A look inside the massive immigration enforcement apparatus that Obama built up—and that Trump is now exploiting.

9:37 a.m.: Mario Barradas Rodriguez, 34, is examined before he is deported to Mexico from Chicago. January 27, 2009. Chicago Tribune/TCA

Only five days after taking office, Donald Trump issued an executive order unleashing a nationwide crackdown on undocumented immigrants. Arrests leapt by nearly 40 percent, flooding detention centers with nonviolent offenders and tearing families apart. But the sprawling enforcement apparatus that Trump deployed was built by Barack Obama, who ramped up the border patrol and expelled a record three million immigrants, earning him the title “deporter in chief.” Like Trump, Obama began his crackdown just after his inauguration.

On a frigid January morning in his adopted hometown of Chicago, 53 immigrants bound for Juárez, Mexico, were frisked, handcuffed, and placed on a 737. “This is the life we have,” said Mario Barradas Rodriguez, a 34-year-old from Veracruz, Mexico, who was arrested for driving without a license. “Nobody here knows I’m leaving, and nobody there knows I’m coming.” The flights—known as ICE Air—deported millions who had lived and worked in the United States for years. “I remember seeing looks of fear and resignation on people’s faces,” says photographer Alex Garcia, who was at O’Hare International Airport that day. “Some had bravado, of course, but that was likely just to cope with the uncertainty of what was to come.”

Garcia was able to photograph the scene for a simple reason: The Obama administration strove to be open about deportations. “It’s our goal to be transparent,” an ICE official explained at the time. Under Trump, such scenes are rarely, if ever, photographed. The president may enjoy unleashing public tirades about Mexican “rapists,” but the work of arresting and deporting millions of immigrants now takes place largely in the shadows.

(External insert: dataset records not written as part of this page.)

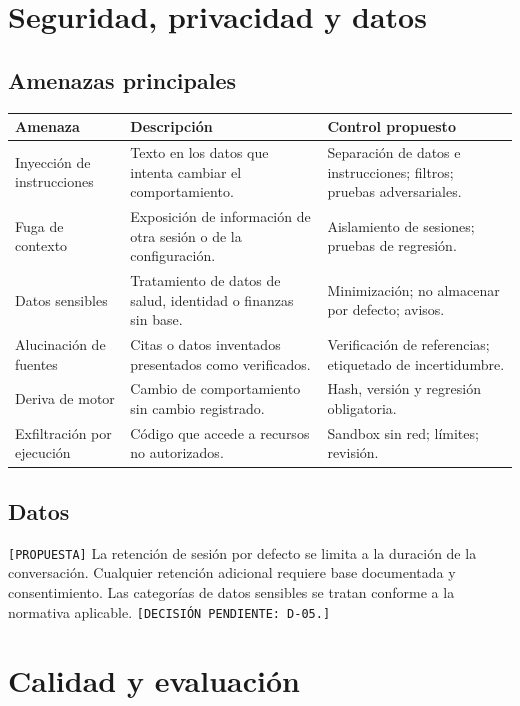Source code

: \documentclass[12pt]{article}
\begin{document}
\section{Seguridad, privacidad y datos}

\subsection{Amenazas principales}

\begin{longtable}{|p{3.8cm}|p{5.0cm}|p{5.2cm}|}
\hline
\textbf{Amenaza} & \textbf{Descripción} & \textbf{Control propuesto} \\
\hline
\endhead
Inyección de instrucciones & Texto en los datos que intenta cambiar el comportamiento. & Separación de datos e instrucciones; filtros; pruebas adversariales. \\
\hline
Fuga de contexto & Exposición de información de otra sesión o de la configuración. & Aislamiento de sesiones; pruebas de regresión. \\
\hline
Datos sensibles & Tratamiento de datos de salud, identidad o finanzas sin base. & Minimización; no almacenar por defecto; avisos. \\
\hline
Alucinación de fuentes & Citas o datos inventados presentados como verificados. & Verificación de referencias; etiquetado de incertidumbre. \\
\hline
Deriva de motor & Cambio de comportamiento sin cambio registrado. & Hash, versión y regresión obligatoria. \\
\hline
Exfiltración por ejecución & Código que accede a recursos no autorizados. & Sandbox sin red; límites; revisión. \\
\hline
\end{longtable}

\subsection{Datos}

\texttt{[PROPUESTA]} La retención de sesión por defecto se limita a la
duración de la conversación. Cualquier retención adicional requiere base
documentada y consentimiento. Las categorías de datos sensibles se tratan
conforme a la normativa aplicable. \texttt{[DECISIÓN PENDIENTE: D-05.]}

\section{Calidad y evaluación}
\end{document}
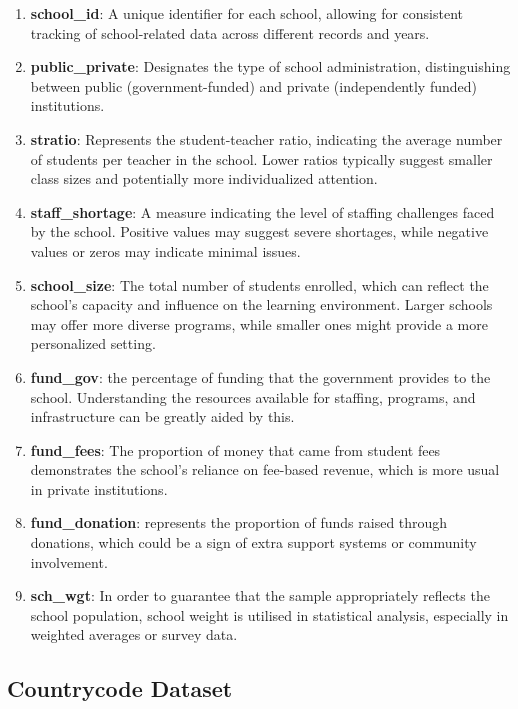 \documentclass[
  11pt,
  a4paper,
]{article}
\begin{document}
\begin{enumerate}
\def\labelenumi{\arabic{enumi}.}
\item
  \textbf{school\_id}: A unique identifier for each school, allowing for
  consistent tracking of school-related data across different records
  and years.
\item
  \textbf{public\_private}: Designates the type of school
  administration, distinguishing between public (government-funded) and
  private (independently funded) institutions.
\item
  \textbf{stratio}: Represents the student-teacher ratio, indicating the
  average number of students per teacher in the school. Lower ratios
  typically suggest smaller class sizes and potentially more
  individualized attention.
\item
  \textbf{staff\_shortage}: A measure indicating the level of staffing
  challenges faced by the school. Positive values may suggest severe
  shortages, while negative values or zeros may indicate minimal issues.
\item
  \textbf{school\_size}: The total number of students enrolled, which
  can reflect the school's capacity and influence on the learning
  environment. Larger schools may offer more diverse programs, while
  smaller ones might provide a more personalized setting.
\item
  \textbf{fund\_gov}: the percentage of funding that the government
  provides to the school. Understanding the resources available for
  staffing, programs, and infrastructure can be greatly aided by this.
\item
  \textbf{fund\_fees}: The proportion of money that came from student
  fees demonstrates the school's reliance on fee-based revenue, which is
  more usual in private institutions.
\item
  \textbf{fund\_donation}: represents the proportion of funds raised
  through donations, which could be a sign of extra support systems or
  community involvement.
\item
  \textbf{sch\_wgt}: In order to guarantee that the sample appropriately
  reflects the school population, school weight is utilised in
  statistical analysis, especially in weighted averages or survey data.
\end{enumerate}

\subsection{Countrycode Dataset}\label{countrycode-dataset}
\end{document}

6:34 a.m.: On January 27, 2009, an Immigration and Customs Enforcement agent carries handcuffs and chains as undocumented immigrants—all of Mexican origin—are readied to leave a processing facility in Broadview, Illinois. After being picked up in raids, the immigrants were transferred from county jails to this facility in a nondescript building complex just outside of Chicago.

8:01 a.m.: As their names are called by an ICE agent, deportees in handcuffs and chains leave a detention room and prepare to board their flights. They are frisked and have their mouths checked for drugs and weapons.

12:56 p.m.: A woman in high heels is deported along with other undocumented immigrants in Dallas. Her flight arrived from Chicago’s O’Hare International Airport with almost 60 other undocumented immigrants already on board and will make a final stop in El Paso, Texas. From there, the deportees will be transported across the border by bus.


2:04 p.m.: Robert Rodriguez Zamarron, 26, turns away from the window on his flight. He told Garcia that his mother brought him to the United States when he was one. He does not speak Spanish and has not spent more than a couple weeks in Mexico in his entire life.

3:01 p.m.: Rodriguez Zamarron is ushered from the plane in El Paso before being taken by bus to Juárez, Mexico, one of the country’s most dangerous cities at the time.